Gastronomie durable 4 minutes 10 décembre 2021

Sang Hoon Degeimbre met l’accent sur l'être humain

La durabilité, la nature et l’humain. Ces sujets sont au cœur des projets ambitieux de Sang Hoon Degeimbre. Le chef de L'Air du Temps, restaurant aux deux étoiles MICHELIN, a encore beaucoup d’idées pour le futur. Il ouvrira, par exemple, un nouveau bistro à Liernu l'année prochaine.
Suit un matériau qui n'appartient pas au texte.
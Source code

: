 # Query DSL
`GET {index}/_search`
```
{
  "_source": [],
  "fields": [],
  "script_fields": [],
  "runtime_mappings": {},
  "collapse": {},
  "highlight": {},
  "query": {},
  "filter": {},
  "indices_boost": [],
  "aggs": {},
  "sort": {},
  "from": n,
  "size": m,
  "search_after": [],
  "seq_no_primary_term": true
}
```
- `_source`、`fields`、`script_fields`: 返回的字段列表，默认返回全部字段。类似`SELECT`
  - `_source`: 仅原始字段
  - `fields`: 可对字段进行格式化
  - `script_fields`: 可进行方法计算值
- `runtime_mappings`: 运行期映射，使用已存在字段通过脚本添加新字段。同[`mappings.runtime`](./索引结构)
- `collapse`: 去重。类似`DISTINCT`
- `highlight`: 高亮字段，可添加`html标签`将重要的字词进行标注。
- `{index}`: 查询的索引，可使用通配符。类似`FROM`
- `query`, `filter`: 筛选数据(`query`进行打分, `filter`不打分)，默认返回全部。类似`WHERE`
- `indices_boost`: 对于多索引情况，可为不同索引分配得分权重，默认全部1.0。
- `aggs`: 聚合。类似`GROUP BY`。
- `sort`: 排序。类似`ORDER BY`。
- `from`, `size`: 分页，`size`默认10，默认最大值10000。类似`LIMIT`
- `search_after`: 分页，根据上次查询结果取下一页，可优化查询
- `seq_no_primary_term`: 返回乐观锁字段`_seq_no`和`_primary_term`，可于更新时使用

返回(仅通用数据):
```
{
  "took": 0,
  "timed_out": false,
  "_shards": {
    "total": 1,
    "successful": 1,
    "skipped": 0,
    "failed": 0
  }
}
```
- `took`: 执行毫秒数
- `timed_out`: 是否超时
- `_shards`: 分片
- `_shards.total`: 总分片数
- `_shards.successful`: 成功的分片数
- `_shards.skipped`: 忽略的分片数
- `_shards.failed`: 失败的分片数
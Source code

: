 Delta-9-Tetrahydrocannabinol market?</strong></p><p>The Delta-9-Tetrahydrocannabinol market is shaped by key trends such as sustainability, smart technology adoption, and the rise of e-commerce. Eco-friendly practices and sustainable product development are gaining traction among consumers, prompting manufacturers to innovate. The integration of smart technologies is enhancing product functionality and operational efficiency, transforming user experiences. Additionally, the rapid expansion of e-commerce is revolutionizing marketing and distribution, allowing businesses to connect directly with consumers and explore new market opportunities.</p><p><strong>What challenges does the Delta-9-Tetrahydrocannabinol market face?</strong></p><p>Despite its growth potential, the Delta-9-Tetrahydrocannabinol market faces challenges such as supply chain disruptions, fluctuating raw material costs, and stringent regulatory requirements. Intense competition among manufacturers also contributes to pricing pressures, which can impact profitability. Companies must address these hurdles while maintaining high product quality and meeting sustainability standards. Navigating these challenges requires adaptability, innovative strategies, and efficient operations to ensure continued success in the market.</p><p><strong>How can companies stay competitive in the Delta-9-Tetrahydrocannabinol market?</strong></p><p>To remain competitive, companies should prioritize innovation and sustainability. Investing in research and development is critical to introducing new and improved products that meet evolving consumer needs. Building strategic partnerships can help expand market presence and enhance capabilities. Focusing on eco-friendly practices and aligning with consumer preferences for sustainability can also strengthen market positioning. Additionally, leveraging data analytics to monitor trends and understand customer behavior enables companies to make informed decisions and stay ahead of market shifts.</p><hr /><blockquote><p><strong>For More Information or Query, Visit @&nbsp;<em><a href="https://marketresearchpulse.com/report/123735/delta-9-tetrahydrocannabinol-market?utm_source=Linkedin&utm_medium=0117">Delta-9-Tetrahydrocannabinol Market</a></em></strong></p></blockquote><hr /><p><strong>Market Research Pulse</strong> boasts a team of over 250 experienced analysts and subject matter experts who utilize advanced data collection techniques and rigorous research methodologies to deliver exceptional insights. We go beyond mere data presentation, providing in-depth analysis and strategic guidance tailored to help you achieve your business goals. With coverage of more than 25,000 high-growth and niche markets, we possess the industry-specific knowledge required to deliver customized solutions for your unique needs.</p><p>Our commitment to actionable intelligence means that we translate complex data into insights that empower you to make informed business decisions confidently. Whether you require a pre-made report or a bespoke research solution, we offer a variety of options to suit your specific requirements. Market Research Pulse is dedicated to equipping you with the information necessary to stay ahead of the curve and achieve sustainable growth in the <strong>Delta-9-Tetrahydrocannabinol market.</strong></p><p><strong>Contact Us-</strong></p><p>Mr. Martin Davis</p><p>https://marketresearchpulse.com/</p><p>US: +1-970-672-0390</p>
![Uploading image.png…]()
« Je le dis depuis des années : après les tendances espagnole et nordique, l'aspect humain devient la nouvelle tendance de la gastronomie » déclare le chef Degeimbre. « Tant en ce qui concerne les convives que nos équipes. Pour moi, la cuisine est une question de technique, de produit et d'émotion. Et seul l'homme peut générer cette émotion. Ce sont les gens qui font la différence dans les derniers détails. Qu'est-ce que c'est exactement ? C'est quelque chose d'intangible. En tant que chef, vous faites appel à l'estomac des gens, à leur "cerveau émotionnel". Mais les clients veulent une expérience complète. Nous travaillons encore plus dur sur ce point maintenant. »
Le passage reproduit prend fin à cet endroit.